3. The appellants filed a written statement, admitting the particulars of appointment and promotion of the respondent. It was, however, pleaded that with effect from 4-3-1970, the relevant Service Regulations were modified, by incorporating certain conditions for promotion, to the post of Upper Division Clerk viz., that an employee must pass (a) Accounts Test Part-I; and (b) Government Technical Examination. It was stated that the respondent passed the Accounts Test Part-I but did not clear the Government Technical Examination. Reference was also made to the exemption granted to the persons, who were promoted before 4-7-1969, and nonavailability of the same to the respondent, since he was promoted, subsequent to that date. The appellants further pleaded that a different kind of exemption was also extended, through B.P.M.S. No. 326 dated 13-9-1993, to such persons, who have crossed fifty years as Upper Division Clerk and that the case of the respondent was not considered, since he had already availed the benefit of exemption once.

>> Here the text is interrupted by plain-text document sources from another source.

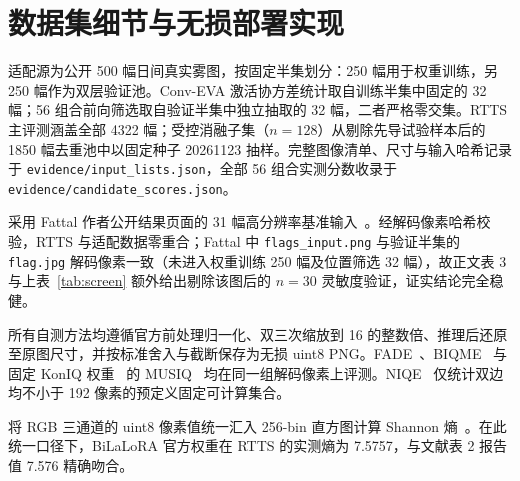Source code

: \documentclass[10pt,twocolumn,letterpaper]{article}
\begin{document}
\begin{table}[H]\centering\small\setlength{\tabcolsep}{2pt}

\caption{剔除已知验证重合图 \texttt{flags\_input.png} 后的 Fattal（$n=30$）灵敏度复核结果（三种子均值$\pm$样本标准差），所有指标优势方向与 $n=31$ 完全一致。}
\label{tab:screen}
\end{table}

\clearpage
\begin{table}[H]\centering\small\setlength{\tabcolsep}{2pt}

\caption{Course-10 课程指定 10 幅真实雾图的逐图定量明细（统一无损 uint8 PNG 评测口径）。\method~在全部 10 幅图像上均取得最低残雾 FADE，并在重雾样例 \texttt{neighbour} 与 \texttt{tiananmen} 上明显优于各对比基线。}
\label{tab:course10full}
\end{table}

\clearpage
\section{数据集细节与无损部署实现}
适配源为公开 500 幅日间真实雾图，按固定半集划分：250 幅用于权重训练，另 250 幅作为双层验证池。Conv-EVA 激活协方差统计取自训练半集中固定的 32 幅；56 组合前向筛选取自验证半集中独立抽取的 32 幅，二者严格零交集。RTTS 主评测涵盖全部 4322 幅；受控消融子集（$n=128$）从剔除先导试验样本后的 1850 幅去重池中以固定种子 20261123 抽样。完整图像清单、尺寸与输入哈希记录于 \texttt{evidence/input\_lists.json}，全部 56 组合实测分数收录于 \texttt{evidence/candidate\_scores.json}。

采用 Fattal 作者公开结果页面的 31 幅高分辨率基准输入~\cite{fattal2014}。经解码像素哈希校验，RTTS 与适配数据零重合；Fattal 中 \texttt{flags\_input.png} 与验证半集的 \texttt{flag.jpg} 解码像素一致（未进入权重训练 250 幅及位置筛选 32 幅），故正文表 3 与上表~\ref{tab:screen} 额外给出剔除该图后的 $n=30$ 灵敏度验证，证实结论完全稳健。

所有自测方法均遵循官方前处理归一化、双三次缩放到 16 的整数倍、推理后还原至原图尺寸，并按标准舍入与截断保存为无损 uint8 PNG。FADE~\cite{fade2015}、BIQME~\cite{biqme2018} 与固定 KonIQ 权重~\cite{koniq2020} 的 MUSIQ~\cite{musiq2021} 均在同一组解码像素上评测。NIQE~\cite{niqe2013} 仅统计双边均不小于 192 像素的预定义固定可计算集合。

将 RGB 三通道的 uint8 像素值统一汇入 256-bin 直方图计算 Shannon 熵~\cite{shannon1948}。在此统一口径下，BiLaLoRA 官方权重在 RTTS 的实测熵为 7.5757，与文献表 2 报告值 7.576 精确吻合。
\end{document}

4. The trial Court decreed the suit on 28-11-2001, holding that the respondent was eligible and entitled to be promoted. It also issued a mandatory injunction, directing the appellants to promote the respondent as Junior Accounts Officer in the vacancy that existed as on the date of filing of the suit. Aggrieved thereby, the respondents filed A.S. No. 71 of 2002 in the Court of V Additional District Judge, Rajahmundry. The appeal was dismissed on 16-8-2005. Hence, this second appeal.

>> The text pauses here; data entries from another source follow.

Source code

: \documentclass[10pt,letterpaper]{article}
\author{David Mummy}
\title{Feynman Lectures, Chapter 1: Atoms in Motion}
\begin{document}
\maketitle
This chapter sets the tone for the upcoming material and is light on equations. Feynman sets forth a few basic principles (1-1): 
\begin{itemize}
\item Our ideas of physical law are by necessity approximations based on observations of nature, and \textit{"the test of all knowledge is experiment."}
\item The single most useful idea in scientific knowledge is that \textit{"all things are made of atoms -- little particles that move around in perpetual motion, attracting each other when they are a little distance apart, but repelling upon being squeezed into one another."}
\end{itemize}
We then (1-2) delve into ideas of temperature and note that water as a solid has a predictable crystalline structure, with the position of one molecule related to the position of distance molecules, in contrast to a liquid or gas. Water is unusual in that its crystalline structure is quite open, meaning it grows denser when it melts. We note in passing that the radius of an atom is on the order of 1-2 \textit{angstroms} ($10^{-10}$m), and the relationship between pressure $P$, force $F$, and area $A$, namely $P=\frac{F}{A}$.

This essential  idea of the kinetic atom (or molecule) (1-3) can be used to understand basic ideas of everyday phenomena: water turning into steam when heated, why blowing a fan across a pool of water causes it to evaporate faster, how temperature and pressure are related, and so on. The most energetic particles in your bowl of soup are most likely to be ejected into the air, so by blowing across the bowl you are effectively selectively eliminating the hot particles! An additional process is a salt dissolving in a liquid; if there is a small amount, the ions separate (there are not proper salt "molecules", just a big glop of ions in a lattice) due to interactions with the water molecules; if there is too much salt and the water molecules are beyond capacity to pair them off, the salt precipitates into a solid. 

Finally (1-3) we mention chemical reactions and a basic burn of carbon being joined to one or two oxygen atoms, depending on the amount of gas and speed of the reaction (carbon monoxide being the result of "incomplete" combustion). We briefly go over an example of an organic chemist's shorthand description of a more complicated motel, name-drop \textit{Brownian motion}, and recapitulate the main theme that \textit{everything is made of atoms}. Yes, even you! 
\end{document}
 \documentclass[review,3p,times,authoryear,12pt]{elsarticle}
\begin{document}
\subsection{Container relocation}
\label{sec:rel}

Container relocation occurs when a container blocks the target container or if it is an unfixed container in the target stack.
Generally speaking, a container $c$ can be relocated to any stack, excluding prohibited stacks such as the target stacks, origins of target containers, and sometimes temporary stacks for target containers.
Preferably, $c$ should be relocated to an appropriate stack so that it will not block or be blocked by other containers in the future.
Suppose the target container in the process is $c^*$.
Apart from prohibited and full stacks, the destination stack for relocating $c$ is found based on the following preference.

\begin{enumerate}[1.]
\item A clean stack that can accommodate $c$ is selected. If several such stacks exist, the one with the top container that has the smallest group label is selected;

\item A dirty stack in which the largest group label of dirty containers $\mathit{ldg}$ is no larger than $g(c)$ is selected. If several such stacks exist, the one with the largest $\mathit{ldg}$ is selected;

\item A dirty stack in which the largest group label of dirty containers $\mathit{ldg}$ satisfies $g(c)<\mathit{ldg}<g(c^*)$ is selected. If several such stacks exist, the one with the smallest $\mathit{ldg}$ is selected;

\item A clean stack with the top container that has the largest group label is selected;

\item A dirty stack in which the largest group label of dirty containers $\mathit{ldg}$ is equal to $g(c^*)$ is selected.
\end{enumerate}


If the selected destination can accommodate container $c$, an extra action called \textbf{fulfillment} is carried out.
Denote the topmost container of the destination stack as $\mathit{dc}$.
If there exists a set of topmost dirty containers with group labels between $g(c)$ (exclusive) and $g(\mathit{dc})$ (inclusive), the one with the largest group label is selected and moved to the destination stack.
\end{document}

5. The learned Counsel for the appellants submits that the suit filed by the respondent is not maintainable, since there existed an independent mechanism, for enforcing the rights of employees, be it, in the form of departmental remedies, or the proceedings in the Labour Court/Industrial Tribunals. He further contends that the finding recorded by the trial Court on merits was erroneous and it did not take into account, the fact that the respondent did not hold the requisite qualification, nor was covered by the exemptions, granted from time to time. He further submits that even if the respondent was found to be possessing the requisite qualifications, the only decree, that could have been passed by the trial Court was, the one directing the appellants, to consider his case in accordance with the rules; and that the mandatory injunction directing that the respondent shall be straightaway promoted, cannot be sustained in law.

6. The learned Counsel for the respondent, on the other hand, submits that the case of the respondent squarely falls within the ambit of B.P.M.S. No. 326, dated 13-9-1993, and he was wrongfully denied the promotion. He submits that the trial Court was compelled to issue the mandatory injunction, in view of the fact that the respondent stood retired from service, by the time the suit was decided.

7. On the basis of the pleadings before it, the trial Court framed necessary issues. The respondent deposed as P.W. 1 and Exs. A.1 to A.3 were marked, on his behalf. On behalf of the appellants, D.W. 1 was examined and Exs. B.1 to B.6 were marked.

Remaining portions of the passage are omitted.